Vijetha review: Kalyan Dhev's debut is a cliched family drama salvaged by Murali Sharma
For beginners, acting in front of the camera is probably akin to learning how to swim. It’s understandably a nerve-wracking experience to stay afloat and tell yourself that you can do it. In Rakesh Sashi’s Vijetha, newcomer Kalyan Dhev finds himself in one such situation, and, as a result, everything about the film feels like it was done under professional supervision. A tried-and-tested formula, father-son relationship, and an irresponsible son mending his ways for the sake of his family—you might yawn as you read more such phrases, but since it’s a launchpad for Kalyan, it’s what’s called a ‘safe project’ in cinematic parlance.

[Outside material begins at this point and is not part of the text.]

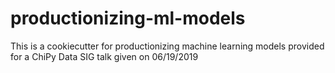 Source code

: # productionizing-ml-models
This is a cookiecutter for productionizing machine learning models provided for a ChiPy Data SIG talk given on 06/19/2019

Instead of pushing him to fight his fear and learn to swim, Rakesh Sashi and rest of the team arm Kalyan with every possible safety gear and slowly place him in a 2 ft deep swimming pool. The stakes are that low. But then, the film finds an unlikely hero in Murali Sharma, who single-handedly makes you root for him and the film, too, to a certain extent.
The film is about Srinivasa Rao (Murali Sharma), who gives up his dream for his family and never complains about anything in life. He loves his son Ram (Kalyan) so much that he fulfills all his wishes even though his son shows no signs of taking up any responsibility in his life. Then, one fine day, Ram gets a reality check about his future which leads him on a different path. The rest of the story is about how he manages to become the ideal son that his father always wanted to see.
If it makes you wonder why Telugu filmmakers are so obsessed with pitching their protagonists as irresponsible youngsters with overbearing and kind-hearted parents, then the answer is simple—Everyone loves an underdog’s story. No wonder the hero almost always changes to become a better person and inspiring everyone around him. In Vijetha, too, Rakesh Sashi follows a similar path, although there’s no space left for inspiration by the time the film ends.
Kalyan Dhev, too, starts off as an underdog whose poor academic performance becomes a huge obstacle when he applies for jobs. But then, since he’s the hero, he’s also full of ideas. One such million dollar idea is to make the art of surprising people into a business model. It’s the in-thing these days, and this sub-plot in the film is tied to the hero’s journey to make his family proud. But then, Surprise!!! None of the surprises that the hero and his gang plan for their clients come as surprise to the audience.
It’s little surprise that everything happens by design, and there’s absolutely no sudden twists and turns in this family drama. You don't anticipate anything, and, least of all, you don't find yourself investing in the hero's journey. Rakesh sets up the conflict in the drama really well, and then throws it away when the second half begins. There’s one scene, shot in the middle of the night, which Murali Sharma nails so well that it almost broke my heart. But then, neither the father nor his son talk about what happened that night and how it changed both of them. The emotional outburst is almost always from Murali Sharma, who anchors the whole film with his mere presence. He has the best lines in the script and, in the end, when he delivers a speech in front of a huge audience, you inadvertently cheer for him. If this isn’t the sign of him being the real winner in the film, then I don’t know what is.
The film’s lack of ambition and drama isn’t the only thing that sticks out like a sore thumb. The romantic track between Kalyan and Malvika Nair is underwritten. It’s little wonder that the two share absolutely no chemistry. Malvika herself has a poorly written character which doesn’t challenge her in any manner. For most part of the film, you end up staring at the screen desperately hoping for Murali Sharma or Thanikella Bharani to share some words of wisdom about life. And once they appear on screen, nothing else matters. For that brief moment of time, it feels like you are watching a film which you want to care about. And the moment the narrative shifts to something else, the film loses both its poignancy and warmth.
They say that life always gives you second chances to fulfill your dreams. Films are no different. Yet, there’s something amiss about this film. It’s so carefully designed to suit a newcomer that it falls flat as it progresses. Maybe you need to fall to rise. But Vijetha doesn’t even try to stumble, which is why its underdog’s story is so bland. A thumbs down for the film, but then, it also proves why Murali Sharma is such a fine actor. He can make even a cliched drama seem emotional.